What to work on.
Without copying the images, write out all the entries below verbatim.
*** Block opens ***
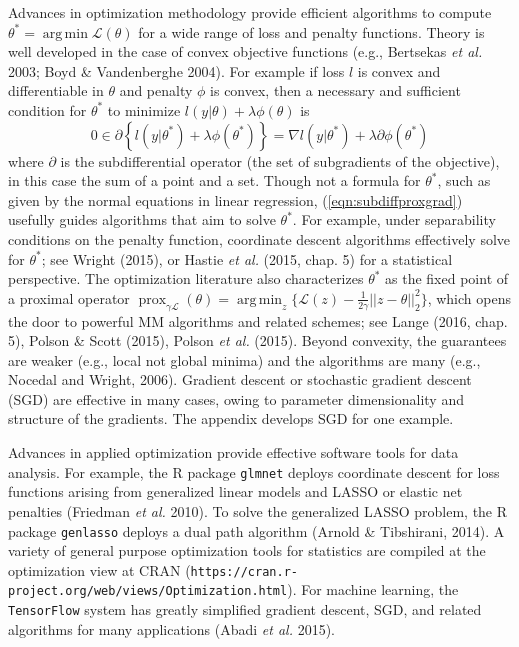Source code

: \documentclass[12pt]{TD-CJS}
\newcommand{\prox}{ \mathop{\mathrm{prox}} }
\DeclareMathOperator*{\argmin}{arg\,min}
\begin{document}
Advances in optimization methodology provide efficient algorithms
to compute $\theta^* = \argmin \mathcal{L}(\theta)$  for a wide range of  loss and penalty functions. 
Theory is well developed in the case of convex objective functions (e.g., Bertsekas {\em et al.} 2003; Boyd \& Vandenberghe 2004). For example
if loss $l$ is convex and differentiable in $\theta$ and penalty $\phi$ is convex, then 
a necessary and sufficient condition for $\theta^*$ to minimize $ l(y|\theta) + \lambda\phi(\theta)$  is 
\begin{equation}
\label{eqn:subdiffproxgrad}
0 \in \partial \left\{ l(y|\theta^*) + \lambda\phi(\theta^*)\right\} = \nabla l(y|\theta^*) + \lambda\partial \phi(\theta^*) 
\end{equation}
where $\partial$ is the subdifferential operator (the set of subgradients of the objective), in this case
the sum of a point and a set.   Though not a formula for $\theta^*$, such as given by the normal equations in linear regression, 
(\ref{eqn:subdiffproxgrad}) usefully guides algorithms that aim to solve $\theta^*$.   
For example, under separability conditions on the penalty function, coordinate descent algorithms effectively solve for $\theta^*$;
see Wright (2015), or  Hastie {\em et al.} (2015, chap. 5) for a statistical perspective.
The optimization literature also characterizes $\theta^*$ as the fixed point of a proximal operator
$\prox_{\gamma \mathcal{L}}(\theta) = \argmin_z \{ \mathcal{L}(z) - \frac{1}{2\gamma} || z - \theta||_2^2  \}$, 
which opens the door to powerful MM algorithms and related schemes; 
 see Lange (2016, chap. 5), Polson \& Scott (2015), Polson {\em et al.} (2015).  
Beyond convexity, the guarantees are weaker (e.g., local
not global minima) and the algorithms are many (e.g., Nocedal and Wright, 2006).  Gradient descent
or stochastic gradient descent (SGD) are effective in many cases, owing to parameter 
dimensionality and structure of the gradients.  The appendix develops SGD for one example.

Advances in applied optimization provide effective software tools for data analysis. For example, the R package
\verb+glmnet+ deploys coordinate descent for loss functions arising from generalized linear models and LASSO or 
elastic net penalties (Friedman {\em et al.} 2010). To solve the generalized LASSO problem, the R package 
\verb+genlasso+  deploys a dual path algorithm (Arnold \& Tibshirani, 2014).  A variety of general 
purpose optimization tools for statistics are compiled at the optimization view at CRAN 
(\verb+https://cran.r-project.org/web/views/Optimization.html+). For machine learning, the \verb+TensorFlow+ system has greatly simplified 
gradient descent, SGD, and related algorithms for many applications (Abadi {\em et al.} 2015).  
\end{document}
*** Block closes ***
Exercise response.
Source code

: \documentclass[12pt]{TD-CJS}
\newcommand{\prox}{ \mathop{\mathrm{prox}} }
\DeclareMathOperator*{\argmin}{arg\,min}
\begin{document}
Advances in optimization methodology provide efficient algorithms
to compute $\theta^* = \argmin \mathcal{L}(\theta)$  for a wide range of  loss and penalty functions. 
Theory is well developed in the case of convex objective functions (e.g., Bertsekas {\em et al.} 2003; Boyd \& Vandenberghe 2004). For example
if loss $l$ is convex and differentiable in $\theta$ and penalty $\phi$ is convex, then 
a necessary and sufficient condition for $\theta^*$ to minimize $ l(y|\theta) + \lambda\phi(\theta)$  is 
\begin{equation}
\label{eqn:subdiffproxgrad}
0 \in \partial \left\{ l(y|\theta^*) + \lambda\phi(\theta^*)\right\} = \nabla l(y|\theta^*) + \lambda\partial \phi(\theta^*) 
\end{equation}
where $\partial$ is the subdifferential operator (the set of subgradients of the objective), in this case
the sum of a point and a set.   Though not a formula for $\theta^*$, such as given by the normal equations in linear regression, 
(\ref{eqn:subdiffproxgrad}) usefully guides algorithms that aim to solve $\theta^*$.   
For example, under separability conditions on the penalty function, coordinate descent algorithms effectively solve for $\theta^*$;
see Wright (2015), or  Hastie {\em et al.} (2015, chap. 5) for a statistical perspective.
The optimization literature also characterizes $\theta^*$ as the fixed point of a proximal operator
$\prox_{\gamma \mathcal{L}}(\theta) = \argmin_z \{ \mathcal{L}(z) - \frac{1}{2\gamma} || z - \theta||_2^2  \}$, 
which opens the door to powerful MM algorithms and related schemes; 
 see Lange (2016, chap. 5), Polson \& Scott (2015), Polson {\em et al.} (2015).  
Beyond convexity, the guarantees are weaker (e.g., local
not global minima) and the algorithms are many (e.g., Nocedal and Wright, 2006).  Gradient descent
or stochastic gradient descent (SGD) are effective in many cases, owing to parameter 
dimensionality and structure of the gradients.  The appendix develops SGD for one example.

Advances in applied optimization provide effective software tools for data analysis. For example, the R package
\verb+glmnet+ deploys coordinate descent for loss functions arising from generalized linear models and LASSO or 
elastic net penalties (Friedman {\em et al.} 2010). To solve the generalized LASSO problem, the R package 
\verb+genlasso+  deploys a dual path algorithm (Arnold \& Tibshirani, 2014).  A variety of general 
purpose optimization tools for statistics are compiled at the optimization view at CRAN 
(\verb+https://cran.r-project.org/web/views/Optimization.html+). For machine learning, the \verb+TensorFlow+ system has greatly simplified 
gradient descent, SGD, and related algorithms for many applications (Abadi {\em et al.} 2015).  
\end{document}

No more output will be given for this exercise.